Applying Generative AI for CVE Analysis at an Enterprise Scale

GIF of the text, "Check if the code base contains the urllib.parse function." The response is, "The code base does not contain the urllib.parse function."

The software development and deployment process is complex. Modern enterprise applications have complex software dependencies, forming an interconnected web that provides unprecedented functionality, but with the cost of exponentially increasing complexity.

Patching software security issues is becoming progressively more challenging as the number of reported security flaws in the common vulnerabilities and exposures (CVE) database hit a record high in 2022, according to the CVE database

With over two hundred thousand cumulative vulnerabilities reported as of the end of 2023, it’s clear that a traditional approach to scanning and patching has become unmanageable. Using generative AI, it’s possible to improve vulnerability defense while decreasing the load on security teams.

Organizations have already begun to look at generative AI to help automate this process. However, doing so at an enterprise scale requires the collection, comprehension, and synthesis of many pieces of information. 

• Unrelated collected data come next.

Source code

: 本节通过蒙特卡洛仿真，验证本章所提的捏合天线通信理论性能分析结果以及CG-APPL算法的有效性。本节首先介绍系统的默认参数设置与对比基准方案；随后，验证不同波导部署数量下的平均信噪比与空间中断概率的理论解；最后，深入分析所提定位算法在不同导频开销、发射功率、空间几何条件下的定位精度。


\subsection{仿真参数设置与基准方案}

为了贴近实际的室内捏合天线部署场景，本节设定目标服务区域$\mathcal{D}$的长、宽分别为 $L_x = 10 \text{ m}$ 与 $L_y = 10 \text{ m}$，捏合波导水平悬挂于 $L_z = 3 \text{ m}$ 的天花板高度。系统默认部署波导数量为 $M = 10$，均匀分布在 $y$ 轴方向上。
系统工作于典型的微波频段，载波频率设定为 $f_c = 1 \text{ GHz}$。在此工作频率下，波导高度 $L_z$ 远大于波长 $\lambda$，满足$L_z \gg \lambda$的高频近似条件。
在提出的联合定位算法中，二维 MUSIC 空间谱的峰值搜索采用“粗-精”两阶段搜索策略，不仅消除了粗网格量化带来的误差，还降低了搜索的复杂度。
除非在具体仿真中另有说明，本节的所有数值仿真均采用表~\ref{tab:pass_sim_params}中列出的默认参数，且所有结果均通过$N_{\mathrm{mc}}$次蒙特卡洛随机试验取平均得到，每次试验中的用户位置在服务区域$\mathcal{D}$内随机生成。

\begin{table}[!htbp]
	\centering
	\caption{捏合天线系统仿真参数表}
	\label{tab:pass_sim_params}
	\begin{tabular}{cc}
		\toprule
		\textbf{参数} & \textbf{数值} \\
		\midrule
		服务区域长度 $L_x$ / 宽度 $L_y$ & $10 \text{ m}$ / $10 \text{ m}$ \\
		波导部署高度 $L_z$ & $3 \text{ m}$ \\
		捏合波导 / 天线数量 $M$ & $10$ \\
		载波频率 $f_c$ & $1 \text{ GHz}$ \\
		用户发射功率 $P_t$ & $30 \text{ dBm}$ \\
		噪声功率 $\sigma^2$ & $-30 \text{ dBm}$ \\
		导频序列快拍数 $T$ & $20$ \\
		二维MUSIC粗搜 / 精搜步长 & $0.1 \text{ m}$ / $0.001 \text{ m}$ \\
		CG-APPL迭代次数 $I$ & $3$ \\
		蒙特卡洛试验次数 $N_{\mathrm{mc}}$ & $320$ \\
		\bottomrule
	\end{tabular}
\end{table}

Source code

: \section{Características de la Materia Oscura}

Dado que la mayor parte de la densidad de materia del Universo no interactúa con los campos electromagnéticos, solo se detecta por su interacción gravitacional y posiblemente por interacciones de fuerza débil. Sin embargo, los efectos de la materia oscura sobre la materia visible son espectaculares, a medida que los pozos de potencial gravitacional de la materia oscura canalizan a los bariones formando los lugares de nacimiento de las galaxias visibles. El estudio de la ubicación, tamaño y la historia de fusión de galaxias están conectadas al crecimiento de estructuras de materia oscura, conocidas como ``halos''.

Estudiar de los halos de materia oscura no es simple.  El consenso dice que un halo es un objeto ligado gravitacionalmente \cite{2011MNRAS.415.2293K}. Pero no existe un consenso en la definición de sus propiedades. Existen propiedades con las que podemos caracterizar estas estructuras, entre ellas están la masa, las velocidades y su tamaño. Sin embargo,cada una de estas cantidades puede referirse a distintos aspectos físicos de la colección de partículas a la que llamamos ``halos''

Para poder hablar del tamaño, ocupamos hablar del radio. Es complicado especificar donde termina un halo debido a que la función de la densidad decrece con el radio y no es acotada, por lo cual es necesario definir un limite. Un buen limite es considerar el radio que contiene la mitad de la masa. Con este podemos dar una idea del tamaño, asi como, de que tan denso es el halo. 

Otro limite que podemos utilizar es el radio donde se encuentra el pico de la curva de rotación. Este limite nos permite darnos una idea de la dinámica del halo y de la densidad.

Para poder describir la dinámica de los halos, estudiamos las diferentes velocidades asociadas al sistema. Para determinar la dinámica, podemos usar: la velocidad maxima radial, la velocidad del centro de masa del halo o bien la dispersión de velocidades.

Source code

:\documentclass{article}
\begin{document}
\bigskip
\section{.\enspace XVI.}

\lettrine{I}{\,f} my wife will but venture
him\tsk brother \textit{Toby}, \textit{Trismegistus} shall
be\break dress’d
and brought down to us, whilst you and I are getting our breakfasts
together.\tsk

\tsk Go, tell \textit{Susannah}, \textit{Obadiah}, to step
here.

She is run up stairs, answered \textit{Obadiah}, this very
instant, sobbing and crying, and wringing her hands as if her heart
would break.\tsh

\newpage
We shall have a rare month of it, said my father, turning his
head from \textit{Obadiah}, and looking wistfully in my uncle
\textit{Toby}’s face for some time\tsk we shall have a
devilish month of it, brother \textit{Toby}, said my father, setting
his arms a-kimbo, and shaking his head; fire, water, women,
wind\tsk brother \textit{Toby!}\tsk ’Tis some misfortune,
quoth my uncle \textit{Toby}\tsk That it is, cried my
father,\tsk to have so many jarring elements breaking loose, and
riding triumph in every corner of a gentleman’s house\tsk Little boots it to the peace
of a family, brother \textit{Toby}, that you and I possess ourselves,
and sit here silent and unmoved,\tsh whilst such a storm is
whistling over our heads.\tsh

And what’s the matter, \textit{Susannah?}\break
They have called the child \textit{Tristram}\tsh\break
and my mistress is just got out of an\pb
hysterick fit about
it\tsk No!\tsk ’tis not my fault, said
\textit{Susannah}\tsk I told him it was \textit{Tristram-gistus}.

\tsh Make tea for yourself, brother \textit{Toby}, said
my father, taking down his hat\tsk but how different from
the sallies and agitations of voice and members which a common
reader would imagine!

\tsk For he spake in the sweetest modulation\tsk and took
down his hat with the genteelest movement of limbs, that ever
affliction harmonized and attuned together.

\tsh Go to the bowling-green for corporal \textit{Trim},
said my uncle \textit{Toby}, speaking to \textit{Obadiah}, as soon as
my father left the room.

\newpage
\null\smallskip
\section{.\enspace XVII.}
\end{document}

AI agents and retrieval-augmented generation add intelligence to CVE analysis

The first step in the process of detecting and remediating CVEs is to scan the software for signatures linked to the presence of known CVEs from a database. But the process shouldn’t stop there. 

A logical next step could be to remediate the CVE by generating a pull request and bumping the package version to a patched or fixed version. However, requiring upgrading packages for every detected CVE is unrealistic and does not work well for enterprise-scale software publishing, especially as newer CVEs are often discovered before package upgrades become available. 

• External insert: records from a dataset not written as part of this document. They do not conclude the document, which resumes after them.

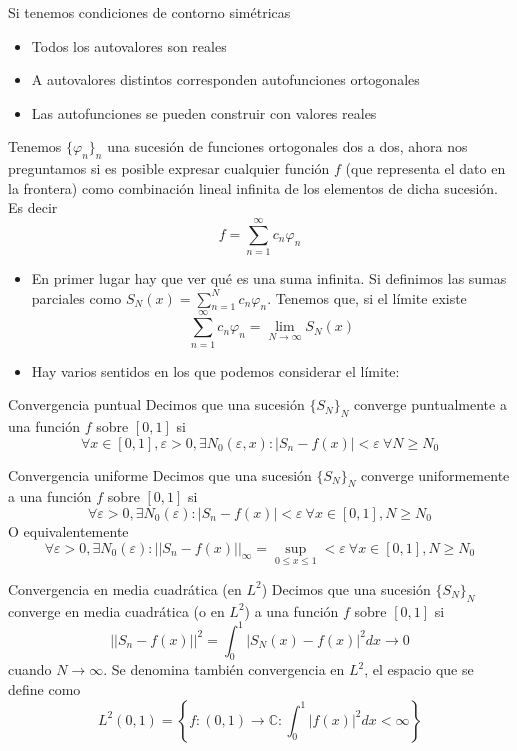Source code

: \begin{theorem}
Si tenemos condiciones de contorno simétricas
\begin{itemize}
\item Todos los autovalores son reales
\item A autovalores distintos corresponden autofunciones ortogonales
\item Las autofunciones se pueden construir con valores reales
\end{itemize}
\end{theorem}
Tenemos $\{\varphi_n\}_n$ una sucesión de funciones ortogonales dos a dos, ahora nos preguntamos si es posible expresar cualquier función $f$ (que representa el dato en la frontera) como combinación lineal infinita de los elementos de dicha sucesión. Es decir
$$f=\sum_{n=1}^\infty c_n\varphi_n$$
\begin{itemize}
\item En primer lugar hay que ver qué es una suma infinita. Si definimos las sumas parciales como $S_N(x) = \sum_{n=1}^N c_n\varphi_n$. Tenemos que, si el límite existe
$$\sum_{n=1}^\infty c_n\varphi_n=\lim_{N\to\infty}S_N(x)$$
\item Hay varios sentidos en los que podemos considerar el límite:
\end{itemize}

\begin{mathresult}{Convergencia puntual}
Decimos que una sucesión $\{S_N\}_N$ converge puntualmente a una función $f$ sobre $[0,1]$ si
$$\forall x\in[0,1], \varepsilon>0, \exists N_0(\varepsilon, x) : |S_n-f(x)| < \varepsilon \ \forall N\ge N_0$$
\end{mathresult}

\begin{mathresult}{Convergencia uniforme}
Decimos que una sucesión $\{S_N\}_N$ converge uniformemente a una función $f$ sobre $[0,1]$ si
$$\forall \varepsilon>0, \exists N_0(\varepsilon) : |S_n-f(x)| < \varepsilon \ \forall x\in[0,1], N\ge N_0$$
O equivalentemente
$$\forall \varepsilon>0, \exists N_0(\varepsilon) : ||S_n-f(x)||_\infty = \sup_{0\le x \le 1} < \varepsilon\ \forall x\in[0,1], N\ge N_0$$
\end{mathresult}

\begin{mathresult}{Convergencia en media cuadrática (en $L^2$)}
Decimos que una sucesión $\{S_N\}_N$ converge en media cuadrática (o en $L^2$) a una función $f$ sobre $[0,1]$ si
$$||S_n-f(x)||^2 = \int_0^1 |S_N(x)-f(x)|^2dx\to 0$$
cuando $N\to\infty$.
Se denomina también convergencia en $L^2$, el espacio que se define como
$$L^2(0,1)=\left\{f:(0,1)\longrightarrow\mathbb{C}: \int_0^1|f(x)|^2dx < \infty\right\}$$
\end{mathresult}

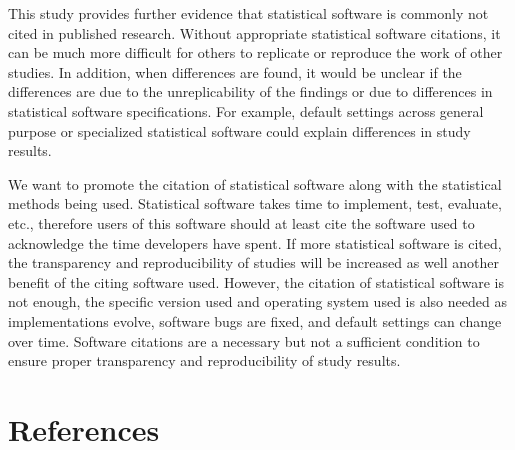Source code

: \documentclass[english,,man]{apa6}
\begin{document}
This study provides further evidence that statistical software is commonly not cited in published research. Without appropriate statistical software citations, it can be much more difficult for others to replicate or reproduce the work of other studies. In addition, when differences are found, it would be unclear if the differences are due to the unreplicability of the findings or due to differences in statistical software specifications. For example, default settings across general purpose or specialized statistical software could explain differences in study results.

We want to promote the citation of statistical software along with the statistical methods being used. Statistical software takes time to implement, test, evaluate, etc., therefore users of this software should at least cite the software used to acknowledge the time developers have spent. If more statistical software is cited, the transparency and reproducibility of studies will be increased as well another benefit of the citing software used. However, the citation of statistical software is not enough, the specific version used and operating system used is also needed as implementations evolve, software bugs are fixed, and default settings can change over time. Software citations are a necessary but not a sufficient condition to ensure proper transparency and reproducibility of study results.

\newpage

\hypertarget{references}{%
\section{References}\label{references}}

\setlength{\parindent}{-0.5in}
\setlength{\leftskip}{0.5in}
\end{document}
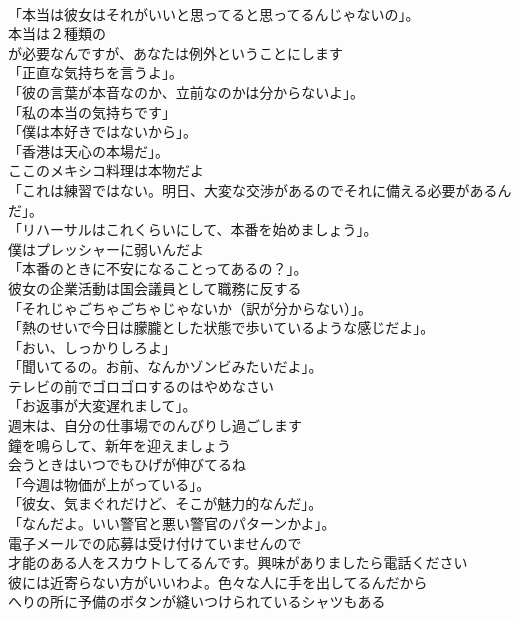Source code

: \documentclass[8pt]{extreport}
\begin{document}
\begin{CJK}{UTF8}{min}
\\	「本当は彼女はそれがいいと思ってると思ってるんじゃないの」。	
\\	本当は２種類の
\\	が必要なんですが、あなたは例外ということにします	
\\	「正直な気持ちを言うよ」。	
\\	「彼の言葉が本音なのか、立前なのかは分からないよ」。	
\\	「私の本当の気持ちです」	
\\	「僕は本好きではないから」。	
\\	「香港は天心の本場だ」。	
\\	ここのメキシコ料理は本物だよ	
\\	「これは練習ではない。明日、大変な交渉があるのでそれに備える必要があるんだ」。	
\\	「リハーサルはこれくらいにして、本番を始めましょう」。	
\\	僕はプレッシャーに弱いんだよ	
\\	「本番のときに不安になることってあるの？」。	
\\	彼女の企業活動は国会議員として職務に反する	
\\	「それじゃごちゃごちゃじゃないか（訳が分からない）」。	
\\	「熱のせいで今日は朦朧とした状態で歩いているような感じだよ」。	
\\	「おい、しっかりしろよ」	
\\	「聞いてるの。お前、なんかゾンビみたいだよ」。	
\\	テレビの前でゴロゴロするのはやめなさい	
\\	「お返事が大変遅れまして」。	
\\	週末は、自分の仕事場でのんびりし過ごします	
\\	鐘を鳴らして、新年を迎えましょう	
\\	会うときはいつでもひげが伸びてるね	
\\	「今週は物価が上がっている」。	
\\	「彼女、気まぐれだけど、そこが魅力的なんだ」。	
\\	「なんだよ。いい警官と悪い警官のパターンかよ」。	
\\	電子メールでの応募は受け付けていませんので	
\\	才能のある人をスカウトしてるんです。興味がありましたら電話ください	
\\	彼には近寄らない方がいいわよ。色々な人に手を出してるんだから	
\\	へりの所に予備のボタンが縫いつけられているシャツもある	

\end{CJK}
\end{document}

Due to software dependency complexities, upgrading to a non-vulnerable version of a package is not always possible even when the package does exist. Investigating CVEs to determine the best path forward is incredibly labor-intensive.

Generative AI agents enable a more sophisticated response. They expedite the manual work of a human security analyst to do more extensive research and investigation into a CVE and the scanned software container to determine if upgrading is required, but do it significantly faster (Figure 1).

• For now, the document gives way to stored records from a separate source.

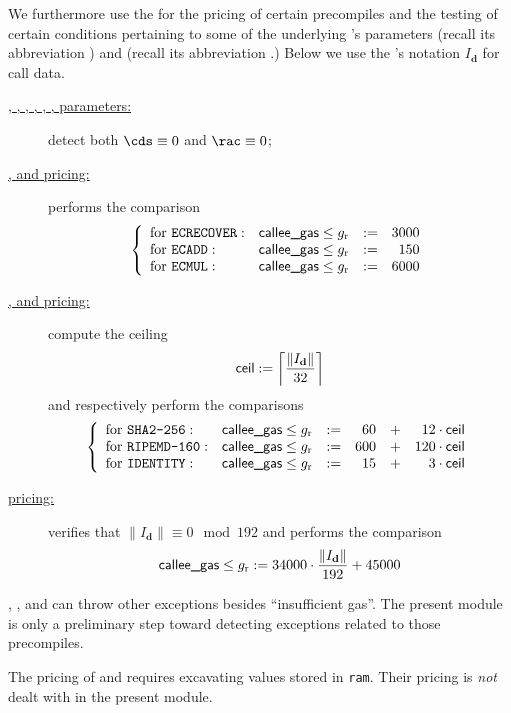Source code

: We furthermore use the \oobMod{} for the pricing of certain precompiles and the testing of certain conditions pertaining to some of the underlying 's parameters
\CDS{} (recall its abbreviation \cds{}) and
\RAC{} (recall its abbreviation \rac{}.)
\saNote{} Below we use the \cite{EYP}'s notation $I_\textbf{d}$ for call data.
\begin{description}
	\item[\underline{, , , , , ,  parameters:}]
		detect both $\cds \equiv 0$ and $\rac \equiv 0$; 
	\item[\underline{,  and  pricing:}]
		performs the comparison
		\[
			\left\{ \begin{array}{llcrcl}
				\text{for }\texttt{ECRECOVER}   : & \textsf{callee\_gas} \leq g_\text{r} & := & 3000 \\
				\text{for }\texttt{ECADD}       : & \textsf{callee\_gas} \leq g_\text{r} & := &  150 \\
				\text{for }\texttt{ECMUL}       : & \textsf{callee\_gas} \leq g_\text{r} & := & 6000 \\
			\end{array} \right.
		\]
	\item[\underline{,  and  pricing:}]
		compute the ceiling
		\[ \textsf{ceil} := \left \lceil \frac{\| I_\textbf{d} \|}{32} \right \rceil \]
		and respectively perform the comparisons
		\[
			\left\{ \begin{array}{llcrcr}
				\text{for }\texttt{SHA2-256}   : & \textsf{callee\_gas} \leq g_\text{r} & := & 60  & + & 12  \cdot \textsf{ceil}  \\
				\text{for }\texttt{RIPEMD-160} : & \textsf{callee\_gas} \leq g_\text{r} & := & 600 & + & 120 \cdot \textsf{ceil}  \\
				\text{for }\texttt{IDENTITY}   : & \textsf{callee\_gas} \leq g_\text{r} & := & 15  & + & 3   \cdot \textsf{ceil}  \\
			\end{array} \right.
		\]
	\item[\underline{ pricing:}]
		verifies that $\| I_\textbf{d} \| \equiv 0 \mod 192$ and performs the comparison 
		\[ \textsf{callee\_gas} \leq g_\text{r} := 34000 \cdot \frac{\| I_\textbf{d} \|}{192} + 45000 \]
\end{description}

\saNote{}
, ,  and  can throw other exceptions besides ``insufficient gas''.
The present module is only a preliminary step toward detecting exceptions related to those precompiles.

\saNote{} The pricing of  and  requires excavating values stored in \texttt{ram}. Their pricing is \emph{not} dealt with in the present module. 

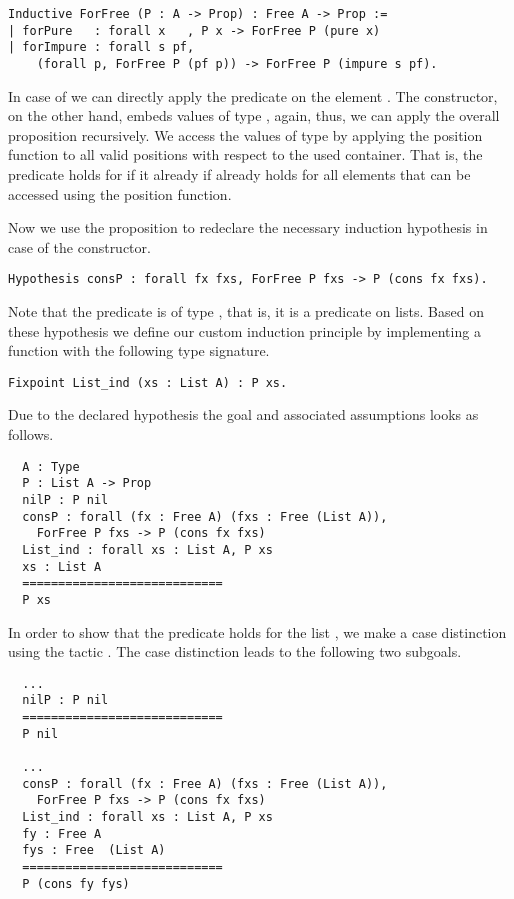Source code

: \begin{verbatim}
Inductive ForFree (P : A -> Prop) : Free A -> Prop :=
| forPure   : forall x   , P x -> ForFree P (pure x)
| forImpure : forall s pf,
    (forall p, ForFree P (pf p)) -> ForFree P (impure s pf).
\end{verbatim}

In case of  we can directly apply the predicate on the
element .
The  constructor, on the other hand, embeds values of
type , again, thus, we can apply the overall proposition
 recursively.
We access the values of type  by applying the position
function to all valid positions with respect to the used container.
That is, the predicate holds for  if it already if
 already holds for all elements that can be accessed
using the position function.

Now we use the proposition  to redeclare the necessary
induction hypothesis in case of the  constructor.

\begin{verbatim}
Hypothesis consP : forall fx fxs, ForFree P fxs -> P (cons fx fxs).
\end{verbatim}

Note that the predicate  is of type ,
that is, it is a predicate on lists.
Based on these hypothesis we define our custom induction principle by
implementing a function with the following type signature.

\begin{verbatim}
Fixpoint List_ind (xs : List A) : P xs.
\end{verbatim}

\noindent%
Due to the declared hypothesis the goal and associated assumptions
looks as follows.

\begin{verbatim}
  A : Type
  P : List A -> Prop
  nilP : P nil
  consP : forall (fx : Free A) (fxs : Free (List A)),
    ForFree P fxs -> P (cons fx fxs)
  List_ind : forall xs : List A, P xs
  xs : List A
  ============================
  P xs
\end{verbatim}

In order to show that the predicate  holds for the list
, we make a case distinction using the tactic .
The case distinction leads to the following two subgoals.

\begin{verbatim}
  ...
  nilP : P nil
  ============================
  P nil

  ...
  consP : forall (fx : Free A) (fxs : Free (List A)),
    ForFree P fxs -> P (cons fx fxs)
  List_ind : forall xs : List A, P xs
  fy : Free A
  fys : Free  (List A)
  ============================
  P (cons fy fys)
\end{verbatim}


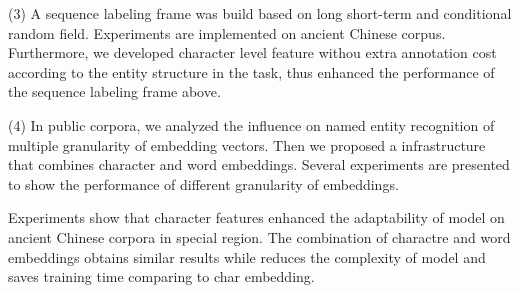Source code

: (3) A sequence labeling frame was build based on long short-term and conditional random field. Experiments are implemented on ancient Chinese corpus. Furthermore, we developed character level feature withou extra annotation cost according to the entity structure in the task, thus enhanced the performance of the sequence labeling frame above.

(4) In public corpora, we analyzed the influence on named entity recognition of multiple granularity of embedding vectors. Then we proposed a infrastructure that combines character and word embeddings. Several experiments are presented to show the performance of different granularity of embeddings.

Experiments show that character features enhanced the adaptability of model on ancient Chinese corpora in special region. The combination of charactre and word embeddings obtains similar results while reduces the complexity of model and saves training time comparing to char embedding.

Bar chart shows that Agent Morpheus decreases analyst time spent researching and investigating CVEs before securely publishing software containers.
Figure 1. Improved efficiency of the investigation stage using Agent Morpheus

In this CVE analysis AI workflow example, we have done just that. Our generative AI application, called “Agent Morpheus” for the purposes of this post, takes additional steps to determine if a vulnerability actually exists, generates a checklist of tasks to properly and thoroughly investigate the CVE, and, most importantly, determines if it’s exploitable, which is a critical part of the analysis.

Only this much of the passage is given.